Minnesota’s child protection system is cloaked with secrecy. Nine years after Eric Dean died, we still don’t know why Pope County investigated only one of the 15 reports that he was being abused and why they didn't turn abuse reports over to law enforcement as was required by law. It was just this past winter that the Minnesota Supreme Court ruled that Pope County DHS can be held liable for Eric’s death.
The intent of this column is not to drag social workers and judges through the mud. People tasked with child protection don’t go into that line of work with the intent of failing children. I would wager the vast majority of them, if not all of them, go into it wanting to help kids. I would also wager that many of them, maybe all of them, have helped children and even saved lives. Further, my guess is that those social workers and judges whose recommendations and decisions end in the death of a child suffer mightily for the role they played.
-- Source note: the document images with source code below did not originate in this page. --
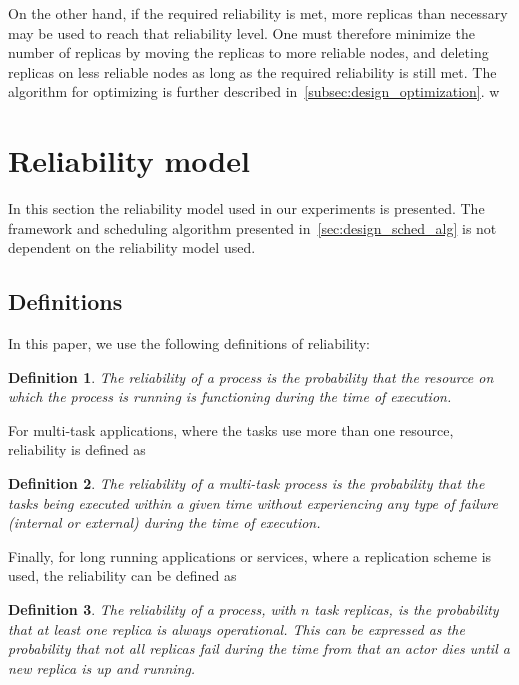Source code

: \documentclass{cslthse-msc}
\newtheorem{definition}{Definition}[chapter]
\begin{document}
On the other hand, if the required reliability is met, more replicas than necessary may be used to reach that reliability level. One must therefore minimize the number of replicas by moving the replicas to more reliable nodes, and deleting replicas on less reliable nodes as long as the required reliability is still met. The algorithm for optimizing is further described in~\cref{subsec:design_optimization}.
w

\section{Reliability model} \label{sec:design_reliability_model}
In this section the reliability model used in our experiments is presented. The framework and scheduling algorithm presented in~\cref{sec:design_sched_alg} is not dependent on the reliability model used.

\subsection{Definitions} \label{subsec:design_definitions}
In this paper, we use the following definitions of reliability:
\begin{definition} \label{def:single_task_reliability}
The reliability of a process is the probability that the resource on which the process is running is functioning during the time of execution.
\end{definition}

For multi-task applications, where the tasks use more than one resource, reliability is defined as
\begin{definition} \label{def:multi_task_reliability}
The reliability of a multi-task process is the probability that the tasks being executed within a given time without experiencing any type of failure (internal or external) during the time of execution.
\end{definition}

Finally, for long running applications or services, where a replication scheme is used, the reliability can be defined as \cite{effTaskReplMobGrid}
\begin{definition} \label{def:task_replica_reliability}
The reliability of a process, with $n$ task replicas, is the probability that at least one replica is always operational. This can be expressed as the probability that not all replicas fail during the time from that an actor dies until a new replica is up and running.
\end{definition}
\end{document}
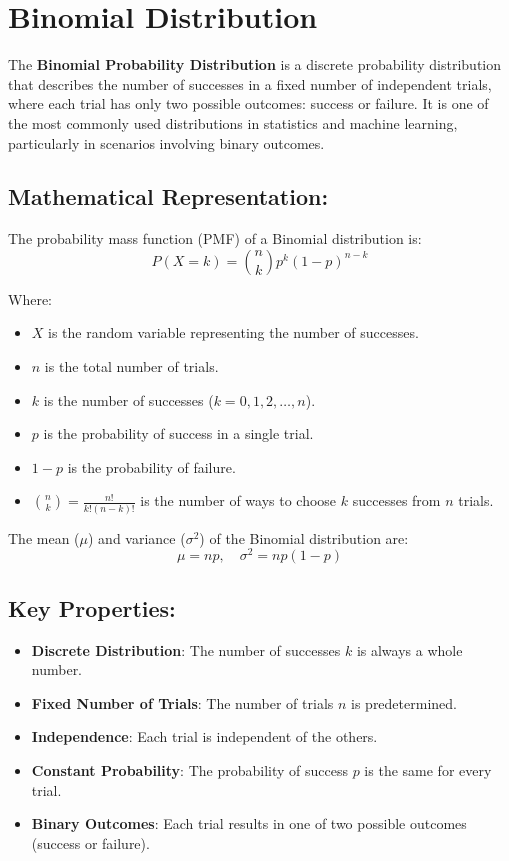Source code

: \section{Binomial Distribution}
The \textbf{Binomial Probability Distribution} is a discrete probability distribution that describes the number of successes in a fixed number of independent trials, where each trial has only two possible outcomes: success or failure. It is one of the most commonly used distributions in statistics and machine learning, particularly in scenarios involving binary outcomes.

\subsection*{Mathematical Representation:}
The probability mass function (PMF) of a Binomial distribution is:
\[
    P(X = k) = \binom{n}{k} p^k {(1 - p)}^{n - k}
\]

Where:
\begin{itemize}
    \item $X$ is the random variable representing the number of successes.
    \item $n$ is the total number of trials.
    \item $k$ is the number of successes ($k = 0, 1, 2, \dots, n$).
    \item $p$ is the probability of success in a single trial.
    \item $1 - p$ is the probability of failure.
    \item $\binom{n}{k} = \frac{n!}{k!(n-k)!}$ is the number of ways to choose $k$ successes from $n$ trials.
\end{itemize}

The mean ($\mu$) and variance ($\sigma^2$) of the Binomial distribution are:
\[
    \mu = np, \quad \sigma^2 = np(1-p)
\]

\subsection*{Key Properties:}
\begin{itemize}
    \item \textbf{Discrete Distribution}: The number of successes $k$ is always a whole number.
    \item \textbf{Fixed Number of Trials}: The number of trials $n$ is predetermined.
    \item \textbf{Independence}: Each trial is independent of the others.
    \item \textbf{Constant Probability}: The probability of success $p$ is the same for every trial.
    \item \textbf{Binary Outcomes}: Each trial results in one of two possible outcomes (success or failure).
\end{itemize}

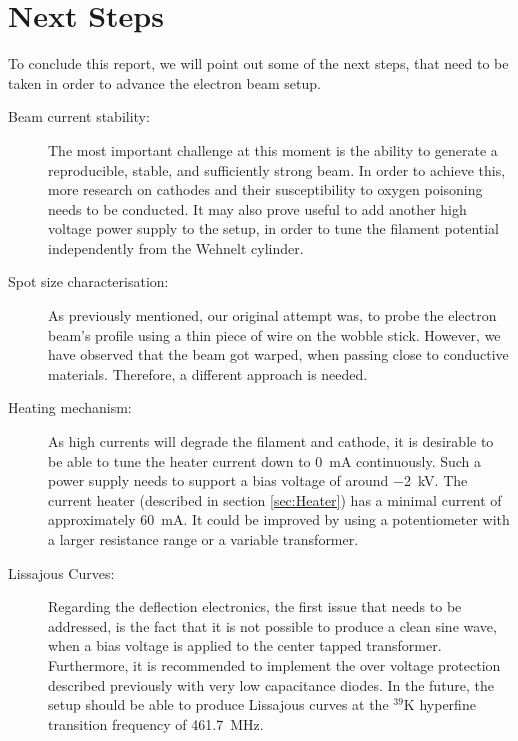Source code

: 
\chapter{Next Steps}
 
To conclude this report, we will point out some of the next steps, that need to be taken in order to advance the electron beam setup. 

\begin{description}
	\item[Beam current stability:] The most important challenge at this moment is the ability to generate a reproducible, stable, and sufficiently strong beam. In order to achieve this, more research on cathodes and their susceptibility to oxygen poisoning needs to be conducted. It may also prove useful to add another high voltage power supply to the setup, in order to tune the filament potential independently from the Wehnelt cylinder. 
	\item[Spot size characterisation:] As previously mentioned, our original attempt was, to probe the electron beam's profile using a thin piece of wire on the wobble stick. However, we have observed that the beam got warped, when passing close to conductive materials. Therefore, a different approach is needed. 
	\item[Heating mechanism:] As high currents will degrade the filament and cathode, it is desirable to be able to tune the heater current down to \SI{0}{\milli\ampere} continuously. Such a power supply needs to support a bias voltage of around \SI{-2}{\kilo\volt}. The current heater (described in section \cref{sec:Heater}) has a minimal current of approximately \SI{60}{\milli\ampere}. It could be improved by using a potentiometer with a larger resistance range or a variable transformer. 
	\item[Lissajous Curves:] Regarding the deflection electronics, the first issue that needs to be addressed, is the fact that it is not possible to produce a clean sine wave, when a bias voltage is applied to the center tapped transformer. Furthermore, it is recommended to implement the over voltage protection described previously with very low capacitance diodes.  
	In the future, the setup should be able to produce Lissajous curves at the  $^{39}\mathrm{K}$ hyperfine transition frequency of \SI{461.7}{\mega\hertz}. 

\end{description}
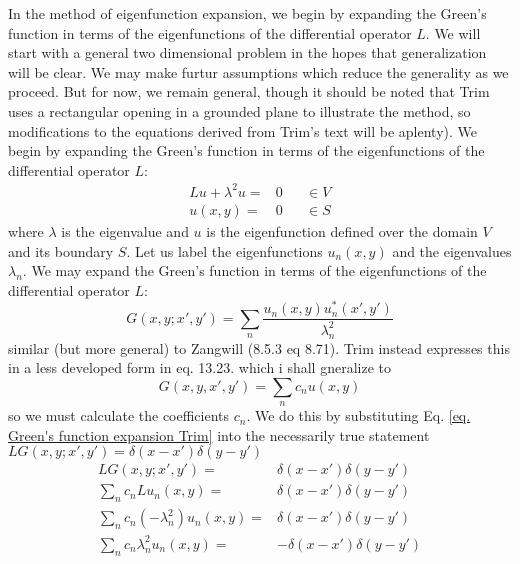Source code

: \documentclass[../../main.tex]{subfiles} %
\begin{document}
In the method of eigenfunction expansion, we begin by expanding the Green's function in terms of the eigenfunctions of the differential operator $L$. We will start with a general two dimensional problem in the hopes that generalization will be clear. We may make furtur assumptions which reduce the generality as we proceed. But for now, we remain general, though it should be noted that Trim uses a rectangular opening in a grounded plane to illustrate the method, so modifications to the equations derived from Trim's text will be aplenty). We begin by expanding the Green's function in terms of the eigenfunctions of the differential operator $L$: 
\begin{equation}\label{eq. Green's function eigenvalue problem}
    \begin{aligned}
        Lu+\lambda^2u=&0 & & \in V\\
        u(x,y)=&0 & & \in S
    \end{aligned}
\end{equation}
where $\lambda$ is the eigenvalue and $u$ is the eigenfunction defined over the domain $V$ and its boundary $S$. Let us label the eigenfunctions $u_n(x,y)$ and the eigenvalues $\lambda_n$. We may expand the Green's function in terms of the eigenfunctions of the differential operator $L$:
\begin{equation}\label{eq. Green's function expansion}
    G(x,y;x',y')=\sum_n\frac{u_n(x,y)u_n^*(x',y')}{\lambda_n^2}
\end{equation}
similar (but more general) to Zangwill (8.5.3 eq 8.71). Trim instead expresses this in a less developed form in eq. 13.23. which i shall gneralize to 
\begin{equation}\label{eq. Green's function expansion Trim}
    G(x,y,x',y')=\sum_n c_n u(x,y)
\end{equation}
so we must calculate the coefficients $c_n$. We do this by substituting Eq. \ref{eq. Green's function expansion Trim} into the necessarily true statement $LG(x,y;x',y')=\delta(x-x')\delta(y-y')$ 
\begin{equation}\label{eq. Green's function expansion Trim2}
    \begin{aligned}
        LG(x,y;x',y')=&\delta(x-x')\delta(y-y')\\
        \sum_n c_n Lu_n(x,y)=&\delta(x-x')\delta(y-y')\\
        \sum_n c_n (-\lambda_n^2)u_n(x,y)=&\delta(x-x')\delta(y-y')\\
        \sum_n c_n \lambda_n^2u_n(x,y)=&-\delta(x-x')\delta(y-y')
    \end{aligned}
\end{equation}
\end{document}
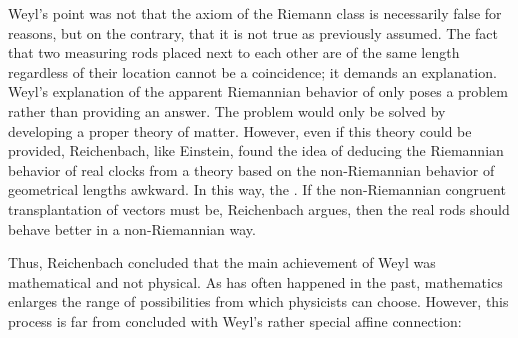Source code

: \documentclass[final]{article}
\begin{document}
Weyl's point was not that the axiom of the Riemann class is necessarily false for \apr reasons, but on the contrary, that it is not \apr true as previously assumed. The fact that two measuring rods placed next to each other are of the same length regardless of their location cannot be a coincidence; it demands an explanation. Weyl's explanation of the apparent Riemannian behavior of  \citep[368]{Reichenbach1922a} only poses a problem rather than providing an answer. The problem would only be solved by developing a proper theory of matter. However, even if this theory could be provided, Reichenbach, like Einstein, found the idea of deducing the Riemannian behavior of real clocks from a theory based on the non-Riemannian behavior of geometrical lengths awkward. In this way, the  \citep[368]{Reichenbach1922a}. If the non-Riemannian congruent transplantation of vectors must be, Reichenbach argues, then the real rods should behave better in a non-Riemannian way.

Thus, Reichenbach concluded that the main achievement of Weyl was mathematical and not physical. As has often happened in the past, mathematics enlarges the range of possibilities from which physicists can choose. However, this process is far from concluded with Weyl's rather special affine connection:
\end{document}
My intent is to decry the secrecy which is intended to protect children and families but in the end also protects the agencies when things go wrong.
When a child dies after child protective services has been contacted, the records ought to be flung wide open, letting sunlight and air into the room.
No matter how painful that is for county employees, the public needs to know what happened. Were the agencies spread too thin to investigate each case? Did laws prevent them from taking action? Were the case workers burned out? Was the judge irresponsible? Was there a preference to place the child with its mother, even though she was abusive, over a loving father? Tell us your reasoning.
As well known as the names of Eric Dean and Eli Hart have become, they were hardly the only children murdered by their caregivers in our state. According to the Minnesota’s Child Maltreatment Report from 2019 — the most recent report I could find online — maltreatment led to the deaths of 17 Minnesota children and 13 near deaths in 2019.
Eight of those murdered children were known to their county agency, who had investigated reports of child abuse, yet they died anyway. They were almost all babies, age 1 or younger. Many died of neglect, and several died of neglect and abuse.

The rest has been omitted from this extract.